ASSIGNMENT
Pull each line with the string "while" from the entries.

PROVIDED ENTRIES
==============================

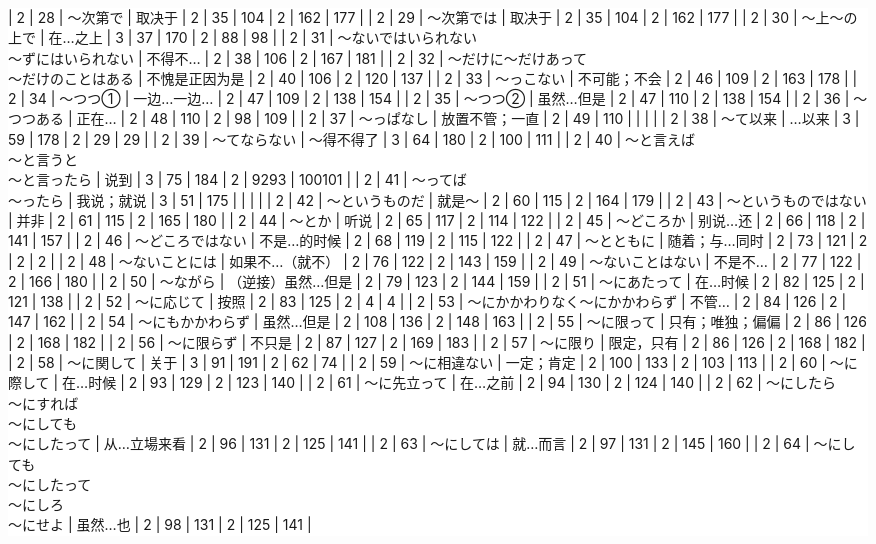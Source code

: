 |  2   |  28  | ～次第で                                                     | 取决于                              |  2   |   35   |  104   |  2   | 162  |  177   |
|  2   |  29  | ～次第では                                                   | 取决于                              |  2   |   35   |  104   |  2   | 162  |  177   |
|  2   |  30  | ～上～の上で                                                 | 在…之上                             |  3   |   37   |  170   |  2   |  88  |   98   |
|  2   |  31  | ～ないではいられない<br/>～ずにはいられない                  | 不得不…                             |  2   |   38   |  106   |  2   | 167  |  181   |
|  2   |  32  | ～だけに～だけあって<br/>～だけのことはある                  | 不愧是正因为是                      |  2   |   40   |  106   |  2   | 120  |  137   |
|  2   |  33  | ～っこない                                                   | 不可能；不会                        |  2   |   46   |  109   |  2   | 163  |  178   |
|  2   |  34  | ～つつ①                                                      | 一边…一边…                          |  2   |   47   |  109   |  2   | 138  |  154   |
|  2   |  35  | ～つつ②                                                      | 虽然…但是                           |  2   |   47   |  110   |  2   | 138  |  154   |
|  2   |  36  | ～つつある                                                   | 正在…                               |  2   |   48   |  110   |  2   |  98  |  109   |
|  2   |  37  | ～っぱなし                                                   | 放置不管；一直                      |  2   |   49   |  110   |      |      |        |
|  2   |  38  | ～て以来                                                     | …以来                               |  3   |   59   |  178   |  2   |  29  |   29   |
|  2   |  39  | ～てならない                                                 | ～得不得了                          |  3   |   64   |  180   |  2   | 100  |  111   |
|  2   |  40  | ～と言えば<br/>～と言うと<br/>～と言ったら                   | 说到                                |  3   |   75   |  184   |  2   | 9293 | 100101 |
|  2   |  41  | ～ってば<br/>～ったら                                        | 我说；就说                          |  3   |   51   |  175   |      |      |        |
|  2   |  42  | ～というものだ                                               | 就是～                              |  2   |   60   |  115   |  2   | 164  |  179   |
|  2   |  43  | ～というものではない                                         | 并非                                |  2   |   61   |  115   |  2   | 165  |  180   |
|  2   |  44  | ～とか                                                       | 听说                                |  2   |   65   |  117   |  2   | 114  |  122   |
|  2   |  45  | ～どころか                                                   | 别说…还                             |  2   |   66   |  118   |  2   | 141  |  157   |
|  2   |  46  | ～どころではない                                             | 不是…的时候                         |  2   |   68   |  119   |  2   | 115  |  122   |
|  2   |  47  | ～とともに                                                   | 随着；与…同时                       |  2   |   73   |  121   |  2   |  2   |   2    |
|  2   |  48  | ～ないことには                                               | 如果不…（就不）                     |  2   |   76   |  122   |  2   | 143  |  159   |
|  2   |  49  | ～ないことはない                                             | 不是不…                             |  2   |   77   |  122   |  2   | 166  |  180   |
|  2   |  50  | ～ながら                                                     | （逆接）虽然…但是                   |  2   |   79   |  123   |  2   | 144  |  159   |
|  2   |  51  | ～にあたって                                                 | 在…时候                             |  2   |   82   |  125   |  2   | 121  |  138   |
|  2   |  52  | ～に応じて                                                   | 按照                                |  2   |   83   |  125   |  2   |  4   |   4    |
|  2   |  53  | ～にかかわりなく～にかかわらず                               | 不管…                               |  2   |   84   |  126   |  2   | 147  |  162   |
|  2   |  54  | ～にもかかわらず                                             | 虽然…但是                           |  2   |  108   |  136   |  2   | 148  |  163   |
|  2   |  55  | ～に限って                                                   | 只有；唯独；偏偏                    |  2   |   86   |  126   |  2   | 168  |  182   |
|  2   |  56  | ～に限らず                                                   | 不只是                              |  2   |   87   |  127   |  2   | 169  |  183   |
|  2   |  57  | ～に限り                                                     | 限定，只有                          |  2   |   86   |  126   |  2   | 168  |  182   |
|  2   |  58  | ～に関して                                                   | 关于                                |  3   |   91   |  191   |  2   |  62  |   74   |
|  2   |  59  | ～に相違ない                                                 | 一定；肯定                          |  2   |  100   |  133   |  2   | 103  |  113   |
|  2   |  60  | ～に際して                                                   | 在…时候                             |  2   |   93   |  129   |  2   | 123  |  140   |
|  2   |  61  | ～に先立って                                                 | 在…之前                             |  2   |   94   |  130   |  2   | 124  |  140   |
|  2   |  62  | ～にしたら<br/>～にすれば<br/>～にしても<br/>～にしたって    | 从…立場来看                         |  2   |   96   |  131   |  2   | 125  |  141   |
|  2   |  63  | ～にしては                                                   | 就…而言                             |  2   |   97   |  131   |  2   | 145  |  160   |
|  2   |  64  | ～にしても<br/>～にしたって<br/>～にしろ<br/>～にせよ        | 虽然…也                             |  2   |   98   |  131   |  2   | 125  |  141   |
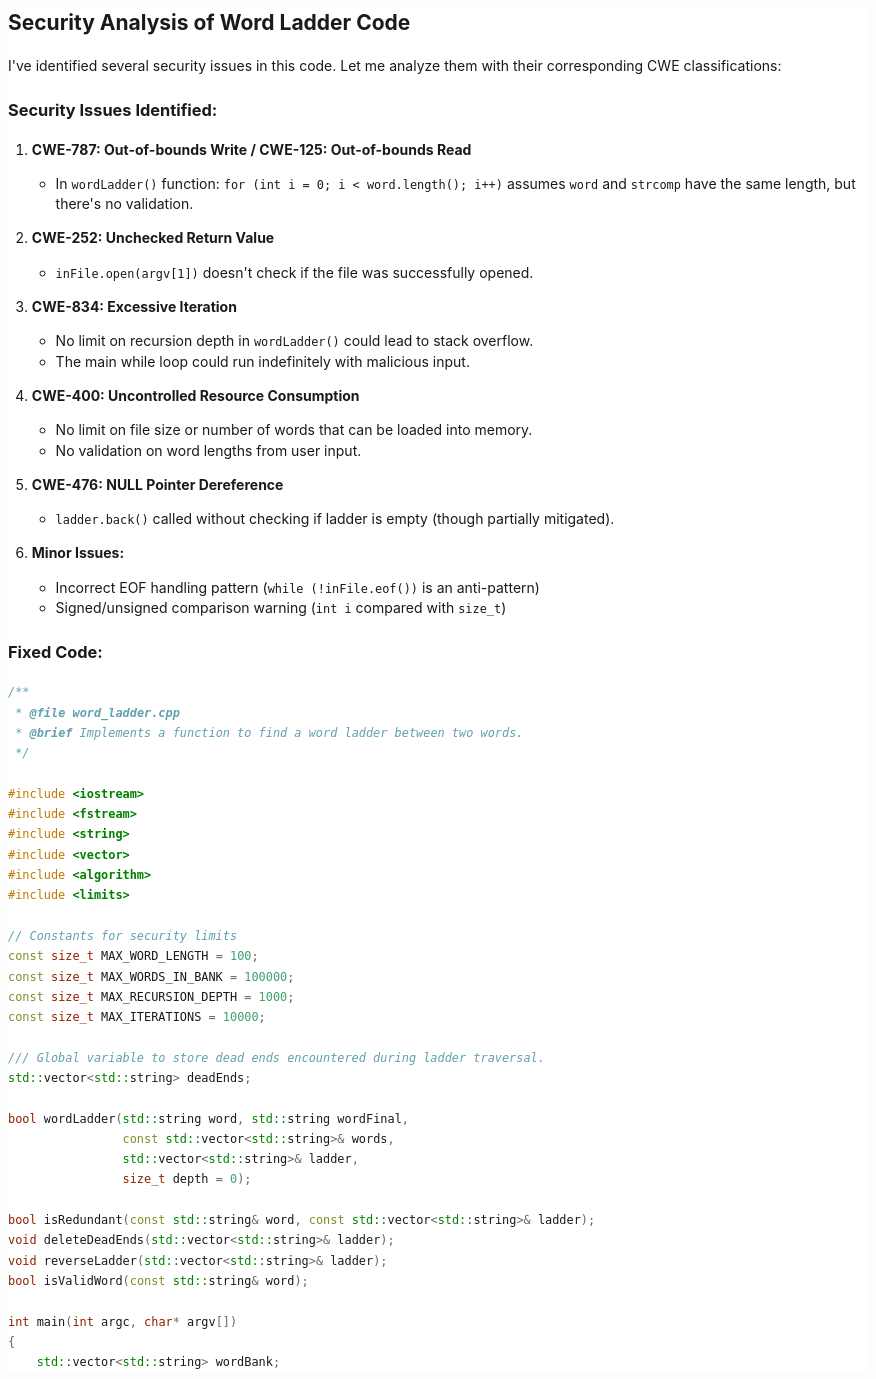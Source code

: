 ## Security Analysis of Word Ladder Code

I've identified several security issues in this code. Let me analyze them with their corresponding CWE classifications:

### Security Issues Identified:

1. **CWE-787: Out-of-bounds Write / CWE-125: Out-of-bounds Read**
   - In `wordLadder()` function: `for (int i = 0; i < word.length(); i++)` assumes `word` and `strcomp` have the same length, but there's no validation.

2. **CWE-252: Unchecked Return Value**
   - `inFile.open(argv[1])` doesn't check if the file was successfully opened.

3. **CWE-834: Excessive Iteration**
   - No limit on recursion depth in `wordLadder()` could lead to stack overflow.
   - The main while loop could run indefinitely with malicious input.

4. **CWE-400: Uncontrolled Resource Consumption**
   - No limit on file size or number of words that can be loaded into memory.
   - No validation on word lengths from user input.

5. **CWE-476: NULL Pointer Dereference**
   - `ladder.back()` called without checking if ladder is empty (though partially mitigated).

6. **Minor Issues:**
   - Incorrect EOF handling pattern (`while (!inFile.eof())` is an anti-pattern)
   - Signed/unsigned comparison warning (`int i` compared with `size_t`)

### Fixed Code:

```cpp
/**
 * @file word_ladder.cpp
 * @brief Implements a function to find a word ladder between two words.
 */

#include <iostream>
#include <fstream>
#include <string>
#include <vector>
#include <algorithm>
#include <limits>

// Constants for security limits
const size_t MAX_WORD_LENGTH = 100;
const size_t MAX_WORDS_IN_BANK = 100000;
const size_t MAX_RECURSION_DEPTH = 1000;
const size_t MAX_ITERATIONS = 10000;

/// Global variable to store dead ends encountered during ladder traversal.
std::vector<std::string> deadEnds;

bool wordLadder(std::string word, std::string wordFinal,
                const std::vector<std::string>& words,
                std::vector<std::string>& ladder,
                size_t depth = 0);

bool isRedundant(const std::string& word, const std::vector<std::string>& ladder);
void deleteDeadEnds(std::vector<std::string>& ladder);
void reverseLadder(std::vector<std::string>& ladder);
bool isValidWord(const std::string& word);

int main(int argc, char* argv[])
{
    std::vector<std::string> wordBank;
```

==============================

SOLUTION BELOW
   - The main while loop could run indefinitely with malicious input.
   - Incorrect EOF handling pattern (`while (!inFile.eof())` is an anti-pattern)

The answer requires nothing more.